A growing number of state legislatures are concerned about the lack of security posed by Internet-of-Things (IoT) devices. California was the first to pass a law mandating better IoT security in 2018 and Oregon has followed suit this year while Illinois, Kentucky, Massachusetts, Maryland, New York, Rhode Island, Vermont and Virginia are considering similar legislation.
These laws are a positive first step in improving IoT security but the California and Oregon laws, which go into effect January 2020, have been criticized for being so broad and vague as to be largely ineffective, at least initially. The California law, in particular, covers any device that has either an Internet Protocol (IP) or Bluetooth address, which means everything from sensors on a factory floor to your Bluetooth headset. It requires “reasonable security features,” but does not say what’s reasonable within the definition of the law, which leaves much to interpretation. For example, while consumers might think requiring a password to connect to the Internet is a sufficient security measure, info sec professionals understand that IoT devices often include other, more complex interfaces that can access sensitive data if left ungated.
Though they may come across as ambiguous, these laws are likely intentionally broad to account for the fact that the ecosystem for IoT devices is still emerging. And, while IoT manufacturers are unlikely to rush to comply, particularly since there are no specified penalties, the hope is that the laws will prompt them to more carefully consider security. These regulations also serve to remind businesses that many of these seemingly benign devices are not actually secure. Organizations should take note, as most companies have plenty of these devices on their networks and they should identify exactly where they are and what risks they might pose.
If your organization uses IoT devices, here are some tips to help mitigate security concerns:
- Inventory your assets to make sure you know what IoT devices are on your network, and where they reside. Take a close look at all connected devices, including security cameras, badge-reading systems, WiFi routers and Bluetooth headsets.
- Assign someone from your IT staff the responsibility of securing these devices.
- Assess your risks and approach these devices like a hacker. If you broke in through this device, where in your network could you go? What bad things could you do?
- Segment IoT devices so they cannot connect to the most critical parts of your network.

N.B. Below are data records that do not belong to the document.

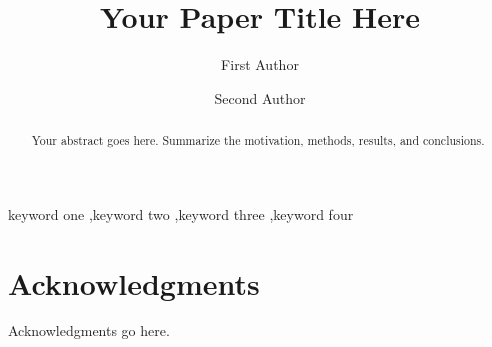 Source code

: \documentclass[preprint,twocolumn]{elsarticle}
\begin{document}
\begin{frontmatter}
\title{Your Paper Title Here}

\author[1]{First Author}
\author[1]{Second Author}




\begin{abstract}
Your abstract goes here. Summarize the motivation, methods, results, and conclusions.
\end{abstract}

\begin{keyword}
keyword one \sep keyword two \sep keyword three \sep keyword four
\end{keyword}

\end{frontmatter}











% 


\section*{Acknowledgments}

Acknowledgments go here.




\end{document}
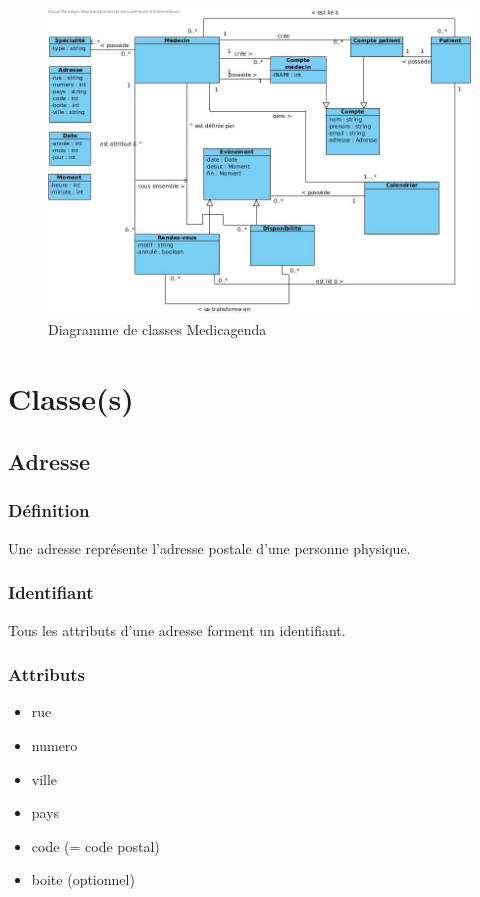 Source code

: \documentclass[a4paper, 11pt]{report}
\begin{document}
\begin{figure}[hb]
    \centering
    \includegraphics[scale=0.4]{MCD.jpg}
    \caption{Diagramme de classes Medicagenda}
\end{figure}

\newpage
\section{Classe(s)}


\subsection{Adresse}

\subsubsection{Définition}

Une adresse représente l'adresse postale d'une personne physique.

\subsubsection{Identifiant}

Tous les attributs d'une adresse forment un identifiant.

\subsubsection{Attributs}

\begin{itemize}
    \item rue
    \item numero
    \item ville
    \item pays
    \item code (= code postal)
    \item boite (optionnel)
\end{itemize}
\end{document}
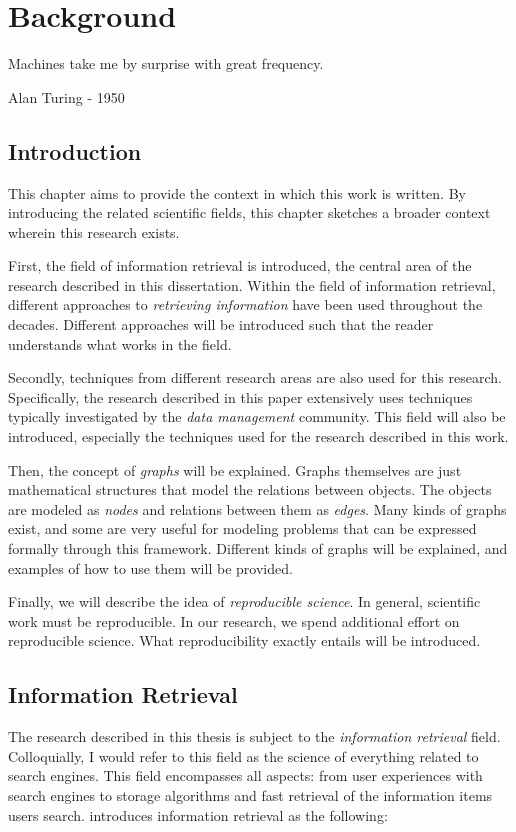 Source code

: \chapter{Background}
\label{related-work}

\epigraph{Machines take me by surprise with great frequency.}{Alan Turing - 1950}

\section{Introduction}
This chapter aims to provide the context in which this work is written. By introducing the related scientific fields, this chapter sketches a broader context wherein this research exists. 

First, the field of information retrieval is introduced, the central area of the research described in this dissertation. Within the field of information retrieval, different approaches to \emph{retrieving information} have been used throughout the decades. Different approaches will be introduced such that the reader understands what works in the field.

Secondly, techniques from different research areas are also used for this research. Specifically, the research described in this paper extensively uses techniques typically investigated by the \emph{data management} community. This field will also be introduced, especially the techniques used for the research described in this work. 

Then, the concept of \emph{graphs} will be explained. Graphs themselves are just mathematical structures that model the relations between objects. The objects are modeled as \emph{nodes} and relations between them as \emph{edges}. Many kinds of graphs exist, and some are very useful for modeling problems that can be expressed formally through this framework. Different kinds of graphs will be explained, and examples of how to use them will be provided.

Finally, we will describe the idea of \emph{reproducible science}. In general, scientific work must be reproducible. In our research, we spend additional effort on reproducible science. What reproducibility exactly entails will be introduced.  

\section{Information Retrieval}
The research described in this thesis is subject to the \emph{information retrieval} field. Colloquially, I would refer to this field as the science of everything related to search engines. This field encompasses all aspects: from user experiences with search engines to storage algorithms and fast retrieval of the information items users search.  introduces information retrieval as the following:

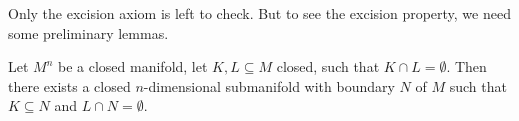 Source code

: \documentclass[a4paper,11pt]{article}
\begin{document}
\begin{comment}[Transversality, Sard, Mayer-Vi\"etoris,...]
Before checking the next axioms, we need to do some more differential topology. (Maybe I will put this in chapter 1\dots)

\begin{definition}[Tangent space\ \cite{lee}]
\end{definition}

Need a few more things, differential, etc.

\begin{definition}[Transversality\ \cite{brocker}]
    Let \(f:M\to N\) a smooth map between manifolds. Let \(U\subseteq N\) be an (\(n-k\))-dimensional submanifold of \(N\) 
\end{definition}
Maybe Lee's definition is better.\\

\begin{definition}[Regular value]
\end{definition}

\begin{theorem}[Sard's theorem\ \cite{lee}]
\end{theorem}

I will not prove this theorem, a proof can be found in\ \cite{lee}.

\begin{definition}[Seperating function\cite{brocker}]
\end{definition}

\begin{lemma}
    Slogan: The Mayer-Vi\"etoris sequence is equivalent to the excision axiom.
\end{lemma}

\begin{lemma}
    The Mayer-Vi\"etoris sequence
    \[\dots\xrightarrow{\partial}\mathfrak{N}_n(X_0\cap X_1)\xrightarrow{\alpha}\mathfrak{N}_n(X_0\oplus\mathfrak{N}_n(X_1))\xrightarrow{\beta}\mathfrak{N}_n(X)\xrightarrow{\partial}\mathfrak{N}_{n-1}(X_0\cap X_1)\xrightarrow{\alpha}\dots\]
    is exact.
\end{lemma}

\end{comment}

Only the excision axiom is left to check. But to see the excision property, we need some preliminary lemmas.

\begin{lemma}\label{plemma}%
    Let \(M^n\) be a closed manifold, let \(K,L\subseteq M\) closed, such that \(K\cap L=\emptyset\). Then there exists a closed \(n\)-dimensional submanifold with boundary \(N\) of \(M\) such that \(K\subseteq N\) and \(L\cap N=\emptyset\).
\end{lemma}
\end{document}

Although this goes against the whole appeal of these devices, i.e. that they connect to everything, you need to ensure they can’t spread malware that would harm your business. The balance will ultimately come down to how you deploy each device and your level of risk tolerance.
- Identify whether the device can be updated and patched. If so, who does the updating, when and how?
For IoT device manufacturers, we recommend the following:
- Consult with info sec experts to evaluate the security of your product. They can help ensure you’re designing devices that include security from the ground up.
- Consult your attorney. Have your attorney read the laws and make sure you’re following their provisions.